Adventures in Pregnancy

He’s ten, our pheo baby. I was happy when he learned to read, happy when he talked, happier still when we learned he does not have an alteration in the VHL gene. He gets math concepts very well, but I can’t help wondering if my pheo contributed to his Attention Deficit Disorder (ADD) and sensory integration problems.

Pheo problems have seemed to run in our family for years. My parents are both hale and healthy, but my brother had pheos on both sides at the age of 11. That was 1962, and at our local hospital they didn’t take children’s blood pressure. "They’re children! Of course it will be high!" But he had bilateral adrenal masses, and he was admitted to the adult unit, so they took his blood pressure before beginning surgery — it was 300. There were no catecholamine blocking drugs in those days. They proceeded with the surgery, and my brother died on the table from a pheo-induced heart attack, one month after his 11th birthday. My parents were told not to worry, that "it never happens twice in the same family."

In 1969, when I was 10, my mother noticed that I was choosing short-sleeved dresses in winter time. This time my parents decided to take me to the University of Michigan in Ann Arbor, the largest teaching hospital three hours from our home. Dr. John Bartlett diagnosed pheos on both sides. But he used a new approach. He used blocking agents to keep my heart rate from soaring. He removed bilateral extra-adrenal pheos at that time — both outside the adrenal glands — and I was able to keep my adrenal glands. I recovered well from the surgery.

In 1975, while in college, I developed some large blind spots in my eye. I went first to the optometrist who suspected an infection and sent me to my regular doctor. He sent me to Ann Arbor, admitting that he had no idea what it was. The doctors looked at my pheo history, and just to rule it out, they sent me off to "do a jug" — a 24-hour urine collection. It came back positive for pheo. They had a hard time locating it, but finally found a pheo on the right ganglia of my spine, again outside the adrenal gland.

While I was in the hospital I met a charming nursing student — not assigned to me, my husband hastens to add! — and we began dating. We married and decided to have only one child because of my health issues. Our David arrived in 1985, following a very uneventful pregnancy. He had a mild abnormality in his heart, pulmonary stenosis, but it was controllable and he is a normal active child, a scholarship student at college with a black belt in Tae Kwan Do.

Eighteen months later, in 1986, our daughter Kate was born. Again it was an uneventful pregnancy, but she too had pulmonary stenosis, this time much more severe, critically ill from birth. She had corrective heart surgery, but died at the age of 18 months in 1987. We went through some genetic counseling then, since we had had two children with pulmonary stenosis, but were not given any helpful information. They suspected that I might have Multiple Endocrine Neoplasia (MEN), but the heart problem didn’t fit the syndrome. My mother had had thyroid cancer, but it was not the type of thyroid cancer typical of MEN, so they were still unsure.

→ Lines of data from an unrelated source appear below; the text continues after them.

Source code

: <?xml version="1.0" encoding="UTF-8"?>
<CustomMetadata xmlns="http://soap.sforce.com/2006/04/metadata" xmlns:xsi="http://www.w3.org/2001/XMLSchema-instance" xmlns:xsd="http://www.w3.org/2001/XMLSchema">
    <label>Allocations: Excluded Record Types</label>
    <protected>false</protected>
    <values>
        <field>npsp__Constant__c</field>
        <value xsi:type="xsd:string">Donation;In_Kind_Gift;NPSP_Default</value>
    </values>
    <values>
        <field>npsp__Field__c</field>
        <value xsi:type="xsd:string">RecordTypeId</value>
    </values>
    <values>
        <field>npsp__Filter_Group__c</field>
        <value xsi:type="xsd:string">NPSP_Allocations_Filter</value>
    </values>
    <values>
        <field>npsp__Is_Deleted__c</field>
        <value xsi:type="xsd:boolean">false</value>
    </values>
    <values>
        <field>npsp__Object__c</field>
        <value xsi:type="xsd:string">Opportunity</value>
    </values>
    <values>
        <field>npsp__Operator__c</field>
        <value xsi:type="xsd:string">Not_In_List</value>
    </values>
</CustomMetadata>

When David was four, my husband was offered a job transfer, and we were pondering the move when David declared that he wanted to move to Grand Rapids, and he wanted a baby brother. Within the next few years we were able to give him both.

When I was 6 weeks pregnant, the normal work-up showed that I had some gestational diabetes, and that my blood pressure was quite high. They "did a jug" and found evidence of a pheo. The first endocrinologist told me that I should abort the child. My obstetrician, who had recently managed a patient through a successful pregnancy with a cancer of the adrenal gland, was concerned but open to discussion: "Clearly we need some advice here in how to manage this tricky situation." So I hunted down Dr. Bartlett, who was then in the navy.

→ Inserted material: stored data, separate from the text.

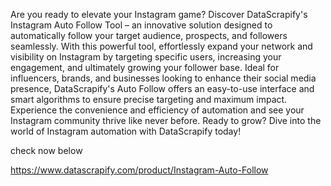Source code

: Are you ready to elevate your Instagram game? Discover DataScrapify's Instagram Auto Follow Tool – an innovative solution designed to automatically follow your target audience, prospects, and followers seamlessly. With this powerful tool, effortlessly expand your network and visibility on Instagram by targeting specific users, increasing your engagement, and ultimately growing your follower base. Ideal for influencers, brands, and businesses looking to enhance their social media presence, DataScrapify's Auto Follow offers an easy-to-use interface and smart algorithms to ensure precise targeting and maximum impact. Experience the convenience and efficiency of automation and see your Instagram community thrive like never before. Ready to grow? Dive into the world of Instagram automation with DataScrapify today!

check now below

https://www.datascrapify.com/product/Instagram-Auto-Follow

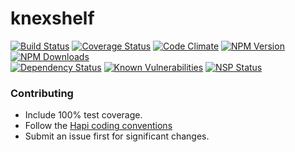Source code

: # knexshelf
[![Build Status](https://travis-ci.org/genediazjr/knexshelf.svg?branch=master)](https://travis-ci.org/genediazjr/knexshelf)
[![Coverage Status](https://coveralls.io/repos/github/genediazjr/knexshelf/badge.svg)](https://coveralls.io/github/genediazjr/knexshelf)
[![Code Climate](https://codeclimate.com/github/genediazjr/knexshelf/badges/gpa.svg)](https://codeclimate.com/github/genediazjr/knexshelf)
[![NPM Version](https://badge.fury.io/js/knexshelf.svg)](https://www.npmjs.com/knexshelf)
[![NPM Downloads](https://img.shields.io/npm/dt/knexshelf.svg?maxAge=2592000)](https://www.npmjs.com/knexshelf)<br>
[![Dependency Status](https://david-dm.org/genediazjr/knexshelf.svg)](https://david-dm.org/genediazjr/knexshelf)
[![Known Vulnerabilities](https://snyk.io/test/github/genediazjr/knexshelf/badge.svg)](https://snyk.io/test/github/genediazjr/knexshelf)
[![NSP Status](https://nodesecurity.io/orgs/genediazjr/projects/e5bbc47d-90b2-4951-87f9-7419d47f2abf/badge)](https://nodesecurity.io/orgs/genediazjr/projects/e5bbc47d-90b2-4951-87f9-7419d47f2abf)


### Contributing
* Include 100% test coverage.
* Follow the [Hapi coding conventions](http://hapijs.com/styleguide)
* Submit an issue first for significant changes.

"I’m pregnant," I blurted out. "Congratulations!" he said. "And it looks like I have another pheo." "Oh, dear!" "And I really want to keep the baby."

"Well, of course you can keep the baby!" he said, and proceeded to provide sensible advice for me and my obstetrician.

They blocked me up like crazy, and removed the pheo in the 13th week of my pregnancy. After the pheo was out, the diabetes also went away. Evidently when the catecholamines are high, it can cause the sugar to rise as well.

The remainder of the pregnancy went well, and Brian arrived as scheduled, with a vaginal delivery, weighing ten pounds. We saved amniotic fluid and the umbilical cord for genetic analysis and research.

Later I went to a new endocrinologist, Dr. Tennyson. He read through my history and noted that my brother and I had both had pheos at 10-11 years old. "Your son is now 10 — has he been checked for a pheo?" With all the excitement of Brian’s birth, I had forgotten the promise I had made to myself to have David checked at 10. Dr. Tennyson ordered the tests, and sure enough, David’s catecholamines were 20 times the normal levels. They took him off Ritalin, and the levels dropped to 10 times normal. He had a pheo.

Dr. Tennyson suggested that perhaps NIH would like to review our family’s history. So off we trooped to NIH for analysis. As my husband and I were talking the night before David was scheduled to have bilateral adrenal tumors removed, we decided to make up 3x5 cards of the messages we would like the doctor to tell us. We wrote them out one by one: "He’s fine." "The surgery went well." "Yes, we saved the gland." "I’ve never seen anybody heal like this!" "Gee this boy has nice parents!" "He can go home soon." It helped to keep us focused on a positive outcome. When we handed the cards to his surgeon, Dr. Walther, he laughed. After surgery, however, he opened his folder and began handing the cards to us one by one. All the good messages had come true.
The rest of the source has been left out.